Recently I'm trying to understand why accelerating mass generates gravitational wave (predicted by General Relativity), so I thought the first step is to understand it for charge first (they're very similar, after all), but surprisingly for the discussion I could find there isn't really any explanation about this matter.

While mathematics can prove accelerating charges sometimes radiates EM waves, I want an explanation using intuition that shows why this is true. Please don't use formulas to explain it.

Also, yes, I searched about the topic, and saw some mention of "conservation of energy" and "work done to the particle". But then, It still doesn't explain why the energy is lost in terms of EM radiation. Wikipedia said this kind of behavior has something to do with Special Relativity.

Answer 1

Imagine the field lines of a point charge - they all point outwards of the charge in a radial direction. Now consider the following statement: the change of the field does not propagate instantaneously, but it has to propagate through local interaction. When we nudge into the charge, a ripple in the field propagates to tell the other field lines "hey guys, the boss is moving, readjust". The following animation shows this nicely:

However, you can see in this animation that the ripple establishes the new state of the field lines and for a uniformly moving charge, there are no new ripples created. This ripple in the field is exactly what we call an electromagnetic wave.

Answer 2

I think understanding cerenkov radiation qualitatively might help a bit.

Cherenkov radiation results when a charged particle, most commonly an electron, travels through a dielectric (electrically polarizable) medium with a speed greater than that at which light would otherwise propagate in the same medium.

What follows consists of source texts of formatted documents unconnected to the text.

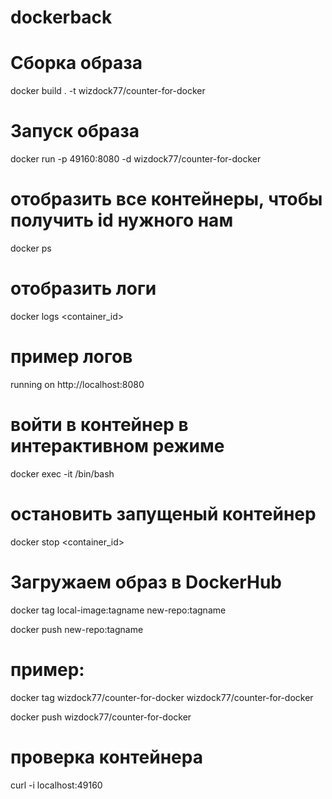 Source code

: # dockerback

# Сборка образа

docker build . -t wizdock77/counter-for-docker

# Запуск образа

docker run -p 49160:8080 -d wizdock77/counter-for-docker

# отобразить все контейнеры, чтобы получить id нужного нам

docker ps

# отобразить логи

docker logs <container_id>

# пример логов

running on http://localhost:8080

# войти в контейнер в интерактивном режиме

docker exec -it <container id> /bin/bash

# остановить запущеный контейнер

docker stop <container_id>

# Загружаем образ в DockerHub

docker tag local-image:tagname new-repo:tagname

docker push new-repo:tagname

# пример:

docker tag wizdock77/counter-for-docker wizdock77/counter-for-docker

docker push wizdock77/counter-for-docker

# проверка контейнера

curl -i localhost:49160
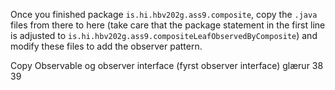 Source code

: Once you finished package `is.hi.hbv202g.ass9.composite`, 
copy the `.java` files from there to here (take care that the package statement in the first line is adjusted to
`is.hi.hbv202g.ass9.compositeLeafObservedByComposite`) and modify these files to add the observer pattern.

Copy Observable og observer interface (fyrst observer interface)
glærur 38 39
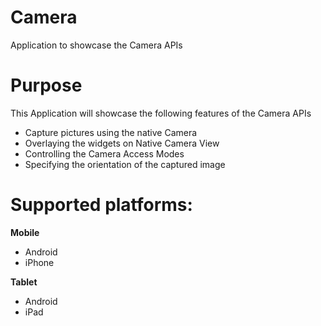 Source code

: Camera
==================

Application to showcase the Camera APIs


# Purpose
This Application will showcase the following features of the Camera APIs

* Capture pictures using the native Camera
* Overlaying the widgets on Native Camera View
* Controlling the Camera Access Modes
* Specifying the orientation of the captured image

# Supported platforms:

**Mobile**
 * Android
 * iPhone

**Tablet** 
 * Android
 * iPad
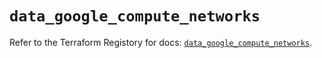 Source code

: # `data_google_compute_networks`

Refer to the Terraform Registory for docs: [`data_google_compute_networks`](https://registry.terraform.io/providers/hashicorp/google/5.6.0/docs/data-sources/compute_networks).
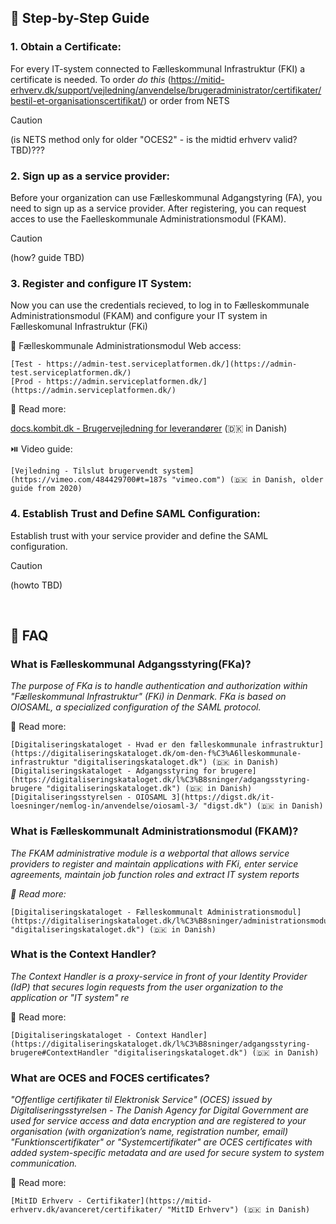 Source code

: ## 👣 Step-by-Step Guide

### 1. Obtain a Certificate:

 For every IT-system connected to Fælleskommunal Infrastruktur (FKI) a certificate is needed. To order *do this* (https://mitid-erhverv.dk/support/vejledning/anvendelse/brugeradministrator/certifikater/bestil-et-organisationscertifikat/) or order from NETS

> [!CAUTION]
> (is NETS method only for older "OCES2" - is the midtid erhverv valid? TBD)???

### 2. Sign up as a service provider:

 Before your organization can use Fælleskommunal Adgangstyring (FA), you need to sign up as a service provider. After registering, you can request acces to use the Faelleskommunale Administrationsmodul (FKAM).

> [!CAUTION]
> (how? guide TBD)

### 3. Register and configure IT System:

 Now you can use the credentials recieved, to log in to Fælleskommunale Administrationsmodul (FKAM) and configure your IT system in Fælleskomunal Infrastruktur (FKi)

   🔗 Fælleskommunale Administrationsmodul Web access:

    [Test - https://admin-test.serviceplatformen.dk/](https://admin-test.serviceplatformen.dk/)
    [Prod - https://admin.serviceplatformen.dk/](https://admin.serviceplatformen.dk/)

   📖 Read more:

   [docs.kombit.dk - Brugervejledning for
   leverandører](https://docs.kombit.dk/id/3921b1af "docs.kombit.dk") (🇩🇰 in Danish)

   ⏯️ Video guide:

    [Vejledning - Tilslut brugervendt system](https://vimeo.com/484429700#t=187s "vimeo.com") (🇩🇰 in Danish, older guide from 2020)

### 4. Establish Trust and Define SAML Configuration:

 Establish trust with your service provider and define the SAML configuration.

> [!CAUTION]
> (howto TBD)

<br>

## 💬 FAQ

### What is Fælleskommunal Adgangsstyring(FKa)?

*The purpose of FKa is to handle authentication and authorization within "Fælleskommunal Infrastruktur" (FKi) in Denmark.
FKa is based on OIOSAML, a specialized configuration of the SAML protocol.*

📖 Read more:

    [Digitaliseringskataloget - Hvad er den fælleskommunale infrastruktur](https://digitaliseringskataloget.dk/om-den-f%C3%A6lleskommunale-infrastruktur "digitaliseringskataloget.dk") (🇩🇰 in Danish)
    [Digitaliseringskataloget - Adgangsstyring for brugere](https://digitaliseringskataloget.dk/l%C3%B8sninger/adgangsstyring-brugere "digitaliseringskataloget.dk") (🇩🇰 in Danish)
    [Digitaliseringsstyrelsen - OIOSAML 3](https://digst.dk/it-loesninger/nemlog-in/anvendelse/oiosaml-3/ "digst.dk") (🇩🇰 in Danish)

### What is Fælleskommunalt Administrationsmodul (FKAM)?

*The FKAM administrative module is a webportal that allows service providers to register and maintain applications with FKi, enter service agreements, maintain job function roles and extract IT system reports*

*📖 Read more:*

    [Digitaliseringskataloget - Fælleskommunalt Administrationsmodul](https://digitaliseringskataloget.dk/l%C3%B8sninger/administrationsmodul "digitaliseringskataloget.dk") (🇩🇰 in Danish)

### What is the Context Handler?

*The Context Handler is a proxy-service in front of your Identity Provider (IdP) that secures login requests from the user organization to the application or "IT system" re*

📖 Read more:

    [Digitaliseringskataloget - Context Handler](https://digitaliseringskataloget.dk/l%C3%B8sninger/adgangsstyring-brugere#ContextHandler "digitaliseringskataloget.dk") (🇩🇰 in Danish)

### What are OCES and FOCES certificates?

*"Offentlige certifikater til Elektronisk Service" (OCES) issued by Digitaliseringsstyrelsen - The Danish Agency for Digital Government  are used for service access and data encryption and are registered to your organisation (with organization’s name, registration number, email)
"Funktionscertifikater" or "Systemcertifikater" are OCES certificates with added system-specific metadata and are used for secure system to system communication.*

📖 Read more:

    [MitID Erhverv - Certifikater](https://mitid-erhverv.dk/avanceret/certifikater/ "MitID Erhverv") (🇩🇰 in Danish)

Moreover, the velocity that must be exceeded is the phase velocity of light rather than the group velocity of light. The phase velocity can be altered dramatically by employing a periodic medium, and in that case one can even achieve Cherenkov radiation with no minimum particle velocity, a phenomenon known as the Smith-Purcell effect. In a more complex periodic medium, such as a photonic crystal, one can also obtain a variety of other anomalous Cherenkov effects, such as radiation in a backwards direction (whereas ordinary Cherenkov radiation forms an acute angle with the particle velocity).

The geometry of the Cherenkov radiation (shown for the ideal case of no dispersion)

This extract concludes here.